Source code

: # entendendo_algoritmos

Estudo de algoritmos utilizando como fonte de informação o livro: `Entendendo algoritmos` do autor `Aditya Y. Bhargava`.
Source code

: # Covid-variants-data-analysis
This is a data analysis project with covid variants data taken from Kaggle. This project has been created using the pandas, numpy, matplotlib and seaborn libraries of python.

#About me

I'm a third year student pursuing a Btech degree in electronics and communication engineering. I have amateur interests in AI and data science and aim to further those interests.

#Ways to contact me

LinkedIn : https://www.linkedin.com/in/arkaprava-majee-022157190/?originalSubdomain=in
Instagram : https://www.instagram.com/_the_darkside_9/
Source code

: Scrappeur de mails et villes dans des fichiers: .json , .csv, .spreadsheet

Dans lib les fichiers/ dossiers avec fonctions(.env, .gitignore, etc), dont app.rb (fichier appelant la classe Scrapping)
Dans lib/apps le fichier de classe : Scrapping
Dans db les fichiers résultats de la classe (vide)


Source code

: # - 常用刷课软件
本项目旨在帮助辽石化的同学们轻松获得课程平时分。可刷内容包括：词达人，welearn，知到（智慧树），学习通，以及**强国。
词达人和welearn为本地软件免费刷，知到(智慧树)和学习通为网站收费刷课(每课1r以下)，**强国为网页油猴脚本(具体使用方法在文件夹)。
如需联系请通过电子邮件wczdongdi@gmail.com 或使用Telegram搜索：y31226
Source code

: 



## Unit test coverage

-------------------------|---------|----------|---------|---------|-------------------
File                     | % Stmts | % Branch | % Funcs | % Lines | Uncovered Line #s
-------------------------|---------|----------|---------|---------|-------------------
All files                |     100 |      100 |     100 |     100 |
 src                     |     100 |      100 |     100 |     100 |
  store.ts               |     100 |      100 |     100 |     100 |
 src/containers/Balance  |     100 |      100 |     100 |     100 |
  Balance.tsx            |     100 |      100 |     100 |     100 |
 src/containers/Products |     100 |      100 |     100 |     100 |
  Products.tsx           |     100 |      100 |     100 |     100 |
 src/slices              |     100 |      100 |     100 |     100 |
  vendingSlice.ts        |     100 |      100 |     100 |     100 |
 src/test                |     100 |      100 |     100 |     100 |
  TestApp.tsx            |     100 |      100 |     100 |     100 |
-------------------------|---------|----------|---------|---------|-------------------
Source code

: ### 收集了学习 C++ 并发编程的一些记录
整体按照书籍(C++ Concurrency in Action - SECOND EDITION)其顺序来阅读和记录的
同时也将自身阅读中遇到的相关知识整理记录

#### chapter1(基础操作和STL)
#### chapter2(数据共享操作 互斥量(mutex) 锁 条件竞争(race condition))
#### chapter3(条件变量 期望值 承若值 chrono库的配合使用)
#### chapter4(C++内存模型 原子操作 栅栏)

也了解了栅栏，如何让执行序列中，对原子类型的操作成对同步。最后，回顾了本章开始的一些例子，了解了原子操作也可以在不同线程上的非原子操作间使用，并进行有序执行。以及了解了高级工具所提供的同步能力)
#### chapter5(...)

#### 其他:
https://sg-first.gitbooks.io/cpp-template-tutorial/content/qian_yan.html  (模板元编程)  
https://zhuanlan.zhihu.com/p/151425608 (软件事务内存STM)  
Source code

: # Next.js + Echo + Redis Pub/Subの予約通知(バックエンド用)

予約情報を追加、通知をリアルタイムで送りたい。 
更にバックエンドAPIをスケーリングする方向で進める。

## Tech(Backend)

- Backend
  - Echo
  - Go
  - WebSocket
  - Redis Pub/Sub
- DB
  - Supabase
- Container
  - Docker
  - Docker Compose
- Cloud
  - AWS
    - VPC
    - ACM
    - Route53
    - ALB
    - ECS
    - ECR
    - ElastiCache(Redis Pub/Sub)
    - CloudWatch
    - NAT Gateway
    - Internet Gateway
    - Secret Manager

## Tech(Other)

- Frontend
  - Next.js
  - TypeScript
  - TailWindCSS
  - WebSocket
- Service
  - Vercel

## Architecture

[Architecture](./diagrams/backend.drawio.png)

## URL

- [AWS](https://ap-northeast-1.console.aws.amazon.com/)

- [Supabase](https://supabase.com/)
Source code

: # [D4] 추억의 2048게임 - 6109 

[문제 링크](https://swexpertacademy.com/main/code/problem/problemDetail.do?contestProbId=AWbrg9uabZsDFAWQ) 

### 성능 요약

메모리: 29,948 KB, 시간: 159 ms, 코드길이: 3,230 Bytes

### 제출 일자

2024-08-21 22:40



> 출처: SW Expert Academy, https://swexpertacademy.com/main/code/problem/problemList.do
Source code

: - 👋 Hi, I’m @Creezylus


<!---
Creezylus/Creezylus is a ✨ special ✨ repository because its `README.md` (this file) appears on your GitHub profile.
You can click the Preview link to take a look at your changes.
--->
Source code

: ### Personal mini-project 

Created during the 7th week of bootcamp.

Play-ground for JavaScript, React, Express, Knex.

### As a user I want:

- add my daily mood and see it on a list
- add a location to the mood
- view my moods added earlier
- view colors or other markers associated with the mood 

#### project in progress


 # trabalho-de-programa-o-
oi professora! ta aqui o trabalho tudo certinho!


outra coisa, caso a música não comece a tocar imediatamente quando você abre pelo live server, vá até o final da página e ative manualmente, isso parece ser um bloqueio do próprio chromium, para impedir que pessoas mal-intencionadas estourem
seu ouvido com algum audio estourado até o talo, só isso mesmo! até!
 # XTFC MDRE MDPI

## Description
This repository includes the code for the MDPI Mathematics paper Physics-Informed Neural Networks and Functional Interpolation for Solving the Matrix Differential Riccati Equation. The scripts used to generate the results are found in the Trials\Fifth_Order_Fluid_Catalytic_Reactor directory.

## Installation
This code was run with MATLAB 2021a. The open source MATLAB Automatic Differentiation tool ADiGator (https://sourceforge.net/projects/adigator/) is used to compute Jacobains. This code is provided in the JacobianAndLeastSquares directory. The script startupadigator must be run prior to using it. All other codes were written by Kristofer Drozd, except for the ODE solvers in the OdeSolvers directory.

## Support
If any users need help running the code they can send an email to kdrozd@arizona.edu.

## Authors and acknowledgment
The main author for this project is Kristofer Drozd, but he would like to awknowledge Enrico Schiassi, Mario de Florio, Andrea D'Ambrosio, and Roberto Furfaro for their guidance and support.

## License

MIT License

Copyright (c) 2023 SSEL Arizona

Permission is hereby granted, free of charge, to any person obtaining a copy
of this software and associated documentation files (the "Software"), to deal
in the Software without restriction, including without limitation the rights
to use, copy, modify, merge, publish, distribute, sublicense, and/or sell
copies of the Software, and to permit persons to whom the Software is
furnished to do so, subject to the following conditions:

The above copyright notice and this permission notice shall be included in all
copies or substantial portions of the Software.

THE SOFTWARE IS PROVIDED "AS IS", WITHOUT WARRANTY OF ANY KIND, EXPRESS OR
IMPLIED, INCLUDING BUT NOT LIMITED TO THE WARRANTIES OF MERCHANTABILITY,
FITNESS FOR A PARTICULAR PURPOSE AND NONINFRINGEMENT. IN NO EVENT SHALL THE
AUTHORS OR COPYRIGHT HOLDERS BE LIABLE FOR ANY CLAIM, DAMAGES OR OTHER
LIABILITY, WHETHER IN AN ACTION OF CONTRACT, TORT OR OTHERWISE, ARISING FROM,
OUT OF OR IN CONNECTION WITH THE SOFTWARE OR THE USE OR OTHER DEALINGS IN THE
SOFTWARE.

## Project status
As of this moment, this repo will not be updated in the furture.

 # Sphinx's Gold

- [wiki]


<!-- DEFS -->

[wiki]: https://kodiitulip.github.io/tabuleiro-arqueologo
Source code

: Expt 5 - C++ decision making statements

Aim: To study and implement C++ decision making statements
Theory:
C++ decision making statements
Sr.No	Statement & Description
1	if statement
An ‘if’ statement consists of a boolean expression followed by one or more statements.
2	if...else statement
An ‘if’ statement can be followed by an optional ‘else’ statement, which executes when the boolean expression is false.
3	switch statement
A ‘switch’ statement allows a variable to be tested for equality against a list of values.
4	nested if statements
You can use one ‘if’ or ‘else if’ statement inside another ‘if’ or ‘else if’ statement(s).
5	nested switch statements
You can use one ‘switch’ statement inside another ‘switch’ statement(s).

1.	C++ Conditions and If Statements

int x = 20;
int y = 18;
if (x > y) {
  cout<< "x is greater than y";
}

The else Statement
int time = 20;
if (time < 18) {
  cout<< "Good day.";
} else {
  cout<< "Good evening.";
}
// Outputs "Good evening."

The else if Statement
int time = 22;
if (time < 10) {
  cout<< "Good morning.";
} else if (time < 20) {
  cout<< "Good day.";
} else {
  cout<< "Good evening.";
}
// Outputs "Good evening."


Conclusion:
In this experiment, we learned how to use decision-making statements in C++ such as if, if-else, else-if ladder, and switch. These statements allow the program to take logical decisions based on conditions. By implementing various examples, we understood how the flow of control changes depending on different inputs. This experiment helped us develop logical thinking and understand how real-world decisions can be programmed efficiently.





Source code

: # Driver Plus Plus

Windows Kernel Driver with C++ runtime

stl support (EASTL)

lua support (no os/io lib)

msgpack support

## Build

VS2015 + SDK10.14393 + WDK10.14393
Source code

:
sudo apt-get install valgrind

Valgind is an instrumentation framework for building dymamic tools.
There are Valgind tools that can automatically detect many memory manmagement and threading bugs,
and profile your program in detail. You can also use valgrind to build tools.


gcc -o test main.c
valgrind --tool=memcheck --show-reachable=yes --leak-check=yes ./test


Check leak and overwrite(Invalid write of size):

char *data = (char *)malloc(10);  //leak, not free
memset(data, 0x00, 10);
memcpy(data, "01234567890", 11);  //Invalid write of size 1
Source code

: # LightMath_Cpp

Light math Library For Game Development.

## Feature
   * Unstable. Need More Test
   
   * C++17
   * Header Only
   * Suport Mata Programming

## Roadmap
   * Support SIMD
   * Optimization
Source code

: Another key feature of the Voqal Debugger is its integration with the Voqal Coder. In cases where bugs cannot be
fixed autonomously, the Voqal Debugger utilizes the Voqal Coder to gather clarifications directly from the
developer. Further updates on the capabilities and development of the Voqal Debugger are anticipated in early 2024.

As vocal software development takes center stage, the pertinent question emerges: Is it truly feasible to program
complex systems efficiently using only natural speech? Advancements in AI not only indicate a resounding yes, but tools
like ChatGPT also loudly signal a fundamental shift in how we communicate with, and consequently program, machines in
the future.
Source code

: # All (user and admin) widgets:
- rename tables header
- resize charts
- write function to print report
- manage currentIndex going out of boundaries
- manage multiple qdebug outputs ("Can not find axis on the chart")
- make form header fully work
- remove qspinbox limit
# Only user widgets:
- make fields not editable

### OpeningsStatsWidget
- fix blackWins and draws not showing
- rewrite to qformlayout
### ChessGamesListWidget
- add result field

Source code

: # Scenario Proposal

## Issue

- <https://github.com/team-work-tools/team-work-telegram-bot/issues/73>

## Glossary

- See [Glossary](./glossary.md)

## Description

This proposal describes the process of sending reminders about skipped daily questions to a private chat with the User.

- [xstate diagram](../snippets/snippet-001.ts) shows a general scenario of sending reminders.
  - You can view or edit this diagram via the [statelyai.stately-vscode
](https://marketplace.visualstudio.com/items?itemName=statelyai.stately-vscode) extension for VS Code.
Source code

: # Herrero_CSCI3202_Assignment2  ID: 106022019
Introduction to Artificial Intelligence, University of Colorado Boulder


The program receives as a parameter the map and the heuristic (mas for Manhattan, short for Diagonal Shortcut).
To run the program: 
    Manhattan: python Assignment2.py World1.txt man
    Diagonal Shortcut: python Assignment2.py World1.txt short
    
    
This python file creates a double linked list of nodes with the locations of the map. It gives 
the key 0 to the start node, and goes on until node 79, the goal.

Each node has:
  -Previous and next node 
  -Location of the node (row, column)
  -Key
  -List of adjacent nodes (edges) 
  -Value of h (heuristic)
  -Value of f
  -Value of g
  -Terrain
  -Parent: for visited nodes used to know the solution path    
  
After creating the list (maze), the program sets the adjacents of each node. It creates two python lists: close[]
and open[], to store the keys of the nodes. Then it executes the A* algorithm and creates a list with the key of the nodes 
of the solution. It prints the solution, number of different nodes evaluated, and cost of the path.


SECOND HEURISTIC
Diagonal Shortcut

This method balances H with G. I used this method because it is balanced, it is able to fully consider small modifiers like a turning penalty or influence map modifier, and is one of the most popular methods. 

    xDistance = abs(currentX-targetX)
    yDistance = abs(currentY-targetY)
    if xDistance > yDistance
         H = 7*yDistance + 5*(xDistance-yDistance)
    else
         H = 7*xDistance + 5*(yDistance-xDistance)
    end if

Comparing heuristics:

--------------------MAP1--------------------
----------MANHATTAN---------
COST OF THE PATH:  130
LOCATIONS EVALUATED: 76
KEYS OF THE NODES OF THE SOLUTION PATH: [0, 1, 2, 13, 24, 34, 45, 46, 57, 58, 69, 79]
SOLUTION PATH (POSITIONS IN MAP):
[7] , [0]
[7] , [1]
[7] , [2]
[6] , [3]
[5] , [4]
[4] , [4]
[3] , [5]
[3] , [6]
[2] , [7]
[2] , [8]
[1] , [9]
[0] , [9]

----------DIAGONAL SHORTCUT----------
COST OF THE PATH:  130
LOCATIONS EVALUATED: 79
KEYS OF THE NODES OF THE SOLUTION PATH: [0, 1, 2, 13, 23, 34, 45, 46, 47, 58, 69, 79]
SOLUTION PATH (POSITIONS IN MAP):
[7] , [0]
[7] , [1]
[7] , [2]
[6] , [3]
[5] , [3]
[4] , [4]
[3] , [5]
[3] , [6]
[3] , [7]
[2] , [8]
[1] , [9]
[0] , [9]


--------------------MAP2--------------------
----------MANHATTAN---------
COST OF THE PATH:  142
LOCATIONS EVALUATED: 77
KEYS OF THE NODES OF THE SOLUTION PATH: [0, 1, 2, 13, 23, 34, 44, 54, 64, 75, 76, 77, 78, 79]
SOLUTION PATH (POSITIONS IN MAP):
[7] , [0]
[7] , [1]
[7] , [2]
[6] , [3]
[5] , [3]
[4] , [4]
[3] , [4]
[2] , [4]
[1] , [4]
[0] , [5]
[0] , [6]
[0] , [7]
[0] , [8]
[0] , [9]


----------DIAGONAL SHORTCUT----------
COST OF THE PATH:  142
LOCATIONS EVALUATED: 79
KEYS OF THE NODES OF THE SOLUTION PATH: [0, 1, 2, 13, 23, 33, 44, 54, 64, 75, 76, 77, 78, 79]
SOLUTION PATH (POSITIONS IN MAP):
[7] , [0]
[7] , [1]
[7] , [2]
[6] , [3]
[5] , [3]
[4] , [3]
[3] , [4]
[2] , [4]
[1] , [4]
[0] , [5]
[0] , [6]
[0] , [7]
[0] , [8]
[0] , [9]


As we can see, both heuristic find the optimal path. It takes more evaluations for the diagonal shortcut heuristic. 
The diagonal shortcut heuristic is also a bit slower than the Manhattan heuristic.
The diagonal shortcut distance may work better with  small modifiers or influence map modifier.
========================
• **What the exercise asks**
Whatever else the listing above holds, retype exactly only the lines from the one containing "H = 7*yDistance" to the one containing "LOCATIONS EVALUATED: 76", both ends kept.

• **Result for this exercise**
         H = 7*yDistance + 5*(xDistance-yDistance)
    else
         H = 7*xDistance + 5*(yDistance-xDistance)
    end if

Comparing heuristics:

--------------------MAP1--------------------
----------MANHATTAN---------
COST OF THE PATH:  130
LOCATIONS EVALUATED: 76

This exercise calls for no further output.